The unconventional plot structure was easily one of my favorite things about Sword of Kaigen. Many books these days seem to follow a basic try/fail formula with the climax of the book taking place near the end of the story. It’s a framework that has proven to sell big, so it’s over taught and over produced. I have a few critical opinions of the self-publishing market in general, but found a surprising appreciation for it here, as it allowed this talented author the freedom of creativity without outside mandates, and the ability to take risks not conducive to generating a series and making more money. It was a complete and utter breath of fresh air.
You don’t have to be a mother to fully appreciate this story, but for me it added a heart-wrenching level of poignancy. I felt deeply connected to this character and her children. The author was brilliant at making several scenes in this book a sensory experience and I can still feel the hairs on my neck tingling just thinking about some of the moments within. I was so caught up at one point that I found myself crying with the character. That level of emotional investment in books doesn’t happen to me often, maybe once every couple of years. This is why, even though objectively the book landed at about a 4-star rating I bumped it up to a 4.5. Stupid book, making me feel things.
As amazing as so many elements of this self-published novel were, there were a few areas where the lack of an editor showed through.
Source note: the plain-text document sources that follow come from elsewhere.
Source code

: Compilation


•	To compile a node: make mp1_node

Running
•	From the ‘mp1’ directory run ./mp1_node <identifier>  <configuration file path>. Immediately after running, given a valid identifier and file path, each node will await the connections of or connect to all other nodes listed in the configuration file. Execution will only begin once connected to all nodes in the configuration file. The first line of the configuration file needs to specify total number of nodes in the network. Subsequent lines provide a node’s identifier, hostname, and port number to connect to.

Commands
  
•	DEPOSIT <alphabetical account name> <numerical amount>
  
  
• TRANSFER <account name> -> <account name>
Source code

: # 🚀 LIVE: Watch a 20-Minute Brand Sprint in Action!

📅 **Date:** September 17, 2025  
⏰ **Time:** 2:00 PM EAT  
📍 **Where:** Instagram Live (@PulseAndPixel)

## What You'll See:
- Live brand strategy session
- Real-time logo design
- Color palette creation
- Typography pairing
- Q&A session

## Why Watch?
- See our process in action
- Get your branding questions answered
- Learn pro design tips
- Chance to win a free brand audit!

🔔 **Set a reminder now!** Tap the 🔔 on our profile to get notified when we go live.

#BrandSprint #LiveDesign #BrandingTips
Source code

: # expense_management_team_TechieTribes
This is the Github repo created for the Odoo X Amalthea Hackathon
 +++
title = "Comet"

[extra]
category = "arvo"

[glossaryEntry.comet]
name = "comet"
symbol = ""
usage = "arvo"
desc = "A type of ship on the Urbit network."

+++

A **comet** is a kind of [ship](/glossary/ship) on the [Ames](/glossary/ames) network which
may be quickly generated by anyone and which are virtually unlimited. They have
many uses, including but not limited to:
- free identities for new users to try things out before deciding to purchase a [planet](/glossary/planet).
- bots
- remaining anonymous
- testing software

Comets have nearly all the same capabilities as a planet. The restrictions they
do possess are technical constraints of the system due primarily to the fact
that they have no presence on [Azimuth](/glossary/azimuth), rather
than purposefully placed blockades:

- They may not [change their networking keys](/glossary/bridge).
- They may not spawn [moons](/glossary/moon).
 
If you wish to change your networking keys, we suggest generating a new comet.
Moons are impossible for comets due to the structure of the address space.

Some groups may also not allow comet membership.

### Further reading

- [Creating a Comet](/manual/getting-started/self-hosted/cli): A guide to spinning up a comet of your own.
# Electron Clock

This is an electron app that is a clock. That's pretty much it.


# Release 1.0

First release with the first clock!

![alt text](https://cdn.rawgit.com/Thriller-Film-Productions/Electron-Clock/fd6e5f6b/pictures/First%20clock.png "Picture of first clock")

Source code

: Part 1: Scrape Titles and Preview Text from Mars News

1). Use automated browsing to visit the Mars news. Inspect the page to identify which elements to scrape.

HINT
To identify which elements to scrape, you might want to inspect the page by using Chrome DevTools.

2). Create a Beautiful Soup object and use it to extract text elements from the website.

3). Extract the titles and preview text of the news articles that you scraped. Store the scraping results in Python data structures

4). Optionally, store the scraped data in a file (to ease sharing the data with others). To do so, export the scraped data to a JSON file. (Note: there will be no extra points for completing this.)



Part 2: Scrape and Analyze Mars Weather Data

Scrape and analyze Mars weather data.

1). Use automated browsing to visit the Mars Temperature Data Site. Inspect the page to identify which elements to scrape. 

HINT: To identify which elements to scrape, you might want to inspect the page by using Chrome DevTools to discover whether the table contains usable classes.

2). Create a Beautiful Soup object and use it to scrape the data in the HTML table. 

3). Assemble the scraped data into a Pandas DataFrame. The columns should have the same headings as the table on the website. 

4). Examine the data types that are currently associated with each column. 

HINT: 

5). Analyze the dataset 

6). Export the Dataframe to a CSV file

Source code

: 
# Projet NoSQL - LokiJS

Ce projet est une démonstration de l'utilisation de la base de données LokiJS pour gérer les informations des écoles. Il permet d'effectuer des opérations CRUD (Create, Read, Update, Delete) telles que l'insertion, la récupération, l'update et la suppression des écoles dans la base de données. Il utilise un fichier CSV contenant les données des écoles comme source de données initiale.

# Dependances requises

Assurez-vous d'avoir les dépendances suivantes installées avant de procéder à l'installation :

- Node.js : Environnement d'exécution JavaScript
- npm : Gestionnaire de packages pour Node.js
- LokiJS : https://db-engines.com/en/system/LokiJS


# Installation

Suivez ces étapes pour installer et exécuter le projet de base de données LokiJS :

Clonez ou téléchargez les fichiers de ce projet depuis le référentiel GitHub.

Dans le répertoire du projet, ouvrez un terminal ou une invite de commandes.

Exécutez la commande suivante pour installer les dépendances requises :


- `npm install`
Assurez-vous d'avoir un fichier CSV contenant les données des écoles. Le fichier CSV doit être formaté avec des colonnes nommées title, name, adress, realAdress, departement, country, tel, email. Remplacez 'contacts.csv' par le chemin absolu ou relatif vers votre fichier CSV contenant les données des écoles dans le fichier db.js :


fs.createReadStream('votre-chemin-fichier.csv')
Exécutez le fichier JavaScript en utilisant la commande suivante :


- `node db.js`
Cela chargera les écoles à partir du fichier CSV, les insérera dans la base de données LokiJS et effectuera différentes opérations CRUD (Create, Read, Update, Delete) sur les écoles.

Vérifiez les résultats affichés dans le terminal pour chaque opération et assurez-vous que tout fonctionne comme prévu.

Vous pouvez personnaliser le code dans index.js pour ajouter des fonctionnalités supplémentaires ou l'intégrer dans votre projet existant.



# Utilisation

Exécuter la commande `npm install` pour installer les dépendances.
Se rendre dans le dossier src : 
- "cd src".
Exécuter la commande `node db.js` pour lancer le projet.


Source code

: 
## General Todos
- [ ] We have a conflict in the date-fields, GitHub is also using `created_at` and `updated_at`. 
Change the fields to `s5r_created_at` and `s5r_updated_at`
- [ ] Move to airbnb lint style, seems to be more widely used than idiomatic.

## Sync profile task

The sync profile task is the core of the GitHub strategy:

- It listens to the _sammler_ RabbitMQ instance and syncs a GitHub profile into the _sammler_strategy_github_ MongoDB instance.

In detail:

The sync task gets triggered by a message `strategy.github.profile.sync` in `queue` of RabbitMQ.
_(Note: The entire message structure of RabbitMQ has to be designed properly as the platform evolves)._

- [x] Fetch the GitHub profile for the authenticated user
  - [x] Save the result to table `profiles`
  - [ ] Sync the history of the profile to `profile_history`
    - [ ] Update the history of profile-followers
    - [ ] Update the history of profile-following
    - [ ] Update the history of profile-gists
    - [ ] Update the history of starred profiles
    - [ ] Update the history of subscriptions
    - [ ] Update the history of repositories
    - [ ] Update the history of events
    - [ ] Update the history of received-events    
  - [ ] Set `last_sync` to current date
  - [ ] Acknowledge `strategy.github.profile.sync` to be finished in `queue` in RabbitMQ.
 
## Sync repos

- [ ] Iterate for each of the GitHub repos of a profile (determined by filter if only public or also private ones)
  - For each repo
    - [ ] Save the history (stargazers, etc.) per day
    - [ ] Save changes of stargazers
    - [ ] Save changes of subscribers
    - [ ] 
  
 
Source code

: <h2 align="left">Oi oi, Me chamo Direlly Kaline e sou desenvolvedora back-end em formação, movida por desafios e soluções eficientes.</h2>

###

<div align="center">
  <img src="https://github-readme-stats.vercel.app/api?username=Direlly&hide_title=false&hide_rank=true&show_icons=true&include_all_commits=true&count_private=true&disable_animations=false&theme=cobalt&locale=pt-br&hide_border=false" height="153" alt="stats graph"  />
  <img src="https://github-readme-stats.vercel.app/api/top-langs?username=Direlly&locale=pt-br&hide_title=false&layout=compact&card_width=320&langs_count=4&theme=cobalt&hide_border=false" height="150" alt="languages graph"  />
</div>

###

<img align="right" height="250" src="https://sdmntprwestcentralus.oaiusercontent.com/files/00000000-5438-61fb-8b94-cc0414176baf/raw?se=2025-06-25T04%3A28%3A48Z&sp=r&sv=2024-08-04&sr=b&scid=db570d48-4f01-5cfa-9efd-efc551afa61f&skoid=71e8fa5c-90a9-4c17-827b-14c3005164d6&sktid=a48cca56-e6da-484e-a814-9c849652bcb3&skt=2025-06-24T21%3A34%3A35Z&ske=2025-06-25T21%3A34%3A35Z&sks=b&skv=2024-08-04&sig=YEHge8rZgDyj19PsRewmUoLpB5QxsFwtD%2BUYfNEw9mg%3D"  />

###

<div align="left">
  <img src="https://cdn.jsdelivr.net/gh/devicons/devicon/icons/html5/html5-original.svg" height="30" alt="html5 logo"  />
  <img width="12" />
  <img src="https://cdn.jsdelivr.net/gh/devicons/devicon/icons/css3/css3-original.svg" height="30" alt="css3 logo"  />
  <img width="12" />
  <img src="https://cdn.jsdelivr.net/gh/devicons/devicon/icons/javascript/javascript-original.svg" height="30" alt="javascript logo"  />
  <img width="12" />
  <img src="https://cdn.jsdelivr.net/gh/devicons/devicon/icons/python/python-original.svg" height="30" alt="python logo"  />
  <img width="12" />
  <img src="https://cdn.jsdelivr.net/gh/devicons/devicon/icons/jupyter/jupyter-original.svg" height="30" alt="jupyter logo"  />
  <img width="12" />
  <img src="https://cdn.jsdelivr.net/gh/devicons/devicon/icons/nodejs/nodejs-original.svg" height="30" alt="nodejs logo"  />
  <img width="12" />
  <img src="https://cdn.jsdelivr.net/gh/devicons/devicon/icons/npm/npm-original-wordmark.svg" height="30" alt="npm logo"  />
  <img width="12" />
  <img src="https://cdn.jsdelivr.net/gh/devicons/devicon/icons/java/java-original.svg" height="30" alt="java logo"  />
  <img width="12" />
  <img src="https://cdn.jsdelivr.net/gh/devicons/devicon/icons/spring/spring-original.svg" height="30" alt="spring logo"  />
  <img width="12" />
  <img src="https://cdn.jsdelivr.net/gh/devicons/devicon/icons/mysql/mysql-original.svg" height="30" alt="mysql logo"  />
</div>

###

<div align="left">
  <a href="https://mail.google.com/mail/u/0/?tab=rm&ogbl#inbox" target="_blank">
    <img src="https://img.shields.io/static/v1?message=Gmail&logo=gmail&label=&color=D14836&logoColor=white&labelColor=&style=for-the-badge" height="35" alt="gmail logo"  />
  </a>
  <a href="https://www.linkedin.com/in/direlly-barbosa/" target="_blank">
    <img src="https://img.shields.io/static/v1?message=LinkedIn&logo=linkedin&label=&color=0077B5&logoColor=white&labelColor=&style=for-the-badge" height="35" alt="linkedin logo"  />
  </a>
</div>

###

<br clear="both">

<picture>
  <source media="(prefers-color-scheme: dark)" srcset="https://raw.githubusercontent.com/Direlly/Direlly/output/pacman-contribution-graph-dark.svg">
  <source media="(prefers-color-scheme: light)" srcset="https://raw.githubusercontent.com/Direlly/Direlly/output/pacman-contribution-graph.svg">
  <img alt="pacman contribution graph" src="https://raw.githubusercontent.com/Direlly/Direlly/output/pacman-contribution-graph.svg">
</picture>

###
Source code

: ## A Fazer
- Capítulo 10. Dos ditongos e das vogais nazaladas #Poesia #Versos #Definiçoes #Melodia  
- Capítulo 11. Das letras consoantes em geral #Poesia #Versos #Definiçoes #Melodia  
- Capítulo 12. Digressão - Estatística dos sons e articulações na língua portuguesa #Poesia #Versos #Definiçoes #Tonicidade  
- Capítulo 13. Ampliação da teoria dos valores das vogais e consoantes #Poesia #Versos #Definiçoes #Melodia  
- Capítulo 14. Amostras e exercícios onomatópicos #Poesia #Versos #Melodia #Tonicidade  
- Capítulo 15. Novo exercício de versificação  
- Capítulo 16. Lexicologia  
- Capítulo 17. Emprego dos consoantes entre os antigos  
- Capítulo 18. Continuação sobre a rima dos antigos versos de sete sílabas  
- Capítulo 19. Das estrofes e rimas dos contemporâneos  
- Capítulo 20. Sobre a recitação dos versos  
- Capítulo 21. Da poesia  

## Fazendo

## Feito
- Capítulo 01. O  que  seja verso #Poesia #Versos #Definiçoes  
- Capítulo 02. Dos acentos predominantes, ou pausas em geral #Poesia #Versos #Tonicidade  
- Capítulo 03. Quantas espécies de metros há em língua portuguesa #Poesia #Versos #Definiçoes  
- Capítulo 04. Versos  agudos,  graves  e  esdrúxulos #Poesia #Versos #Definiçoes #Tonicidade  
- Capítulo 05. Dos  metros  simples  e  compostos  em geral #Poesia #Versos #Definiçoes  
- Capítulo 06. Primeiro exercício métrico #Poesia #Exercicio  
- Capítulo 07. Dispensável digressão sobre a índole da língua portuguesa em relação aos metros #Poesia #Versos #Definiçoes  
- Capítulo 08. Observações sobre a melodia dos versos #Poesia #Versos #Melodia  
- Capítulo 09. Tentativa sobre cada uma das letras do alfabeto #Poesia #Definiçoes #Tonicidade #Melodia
I mentioned I’d almost DNFed the books and this was around the 20% mark. If it hadn’t been for the half dozen members of FBR on Goodreads who jumped on to our buddy read thread to proclaim their love for the book, I’d have called it quits. The reason for this was the poor pacing and plethora of info dumps. As interesting as the story was, the author spent a ton of time upfront explaining stuff to the reader. For every couple of lines the characters spoke, the conversation was paused for a couple of pages, unpacking what was just said. It slowed the plot progression considerably and made me wonder what magic I was missing.
Then around the 25% mark, stuff started happening. A little less information, a little more action. I started to find a connection to the characters.
Then the shit hit the fan at 50%, and I was absolutely hooked.
Another issue was the underdeveloped world-building and character roles. Initially, this idea that a place for a ninja society to grow untainted by the modern, technologically advanced society surrounding it was a cool juxtaposition. It was giving me very Hogwarts for Ninjas vibe at the beginning, which I loved. However, it did not develop much more beyond that as the book went along. Quite the opposite: it got more confusing and less well-imagined. Several things about the world and the behavior of the peoples within it didn’t make sense. And the roles of a handful of characters still remains very unclear.
And one final note: I have a hard time when awful things happen to children in books. This ultimately didn’t count against my rating, but it is a trigger-warning in case it affects someone else similarly. Several parts were difficult to read.
People are championing this series as a stand-alone, which I admit I find perplexing. There are enough things happening at the end of the book to indicate the author was leaving her options open for a sequel. Just because a sequel hasn’t been written yet and the author is supposedly not working on it doesn’t mean the book is a stand-alone. And I’d argue that not enough external plot points resolved themselves for it to be a satisfying solo novel in any case. I’ll believe it’s a stand alone if 10 years go by and nothing else is written on it. I will say I’m at least content with what I read if that’s all we ever get.
Recommendations: this book’s strengths outweigh its weaknesses, but it takes a good 25-50% in to really start appreciating what it has to offer. After that, hang on to your seat! I’ve heard some negative feedback for the audiobook version but I personally liked the narrator (I pretty much forgot he was there as the story got going, which is an odd compliment lol). There’s a lot of hype surrounding the book for a reason and I consider it worth the read.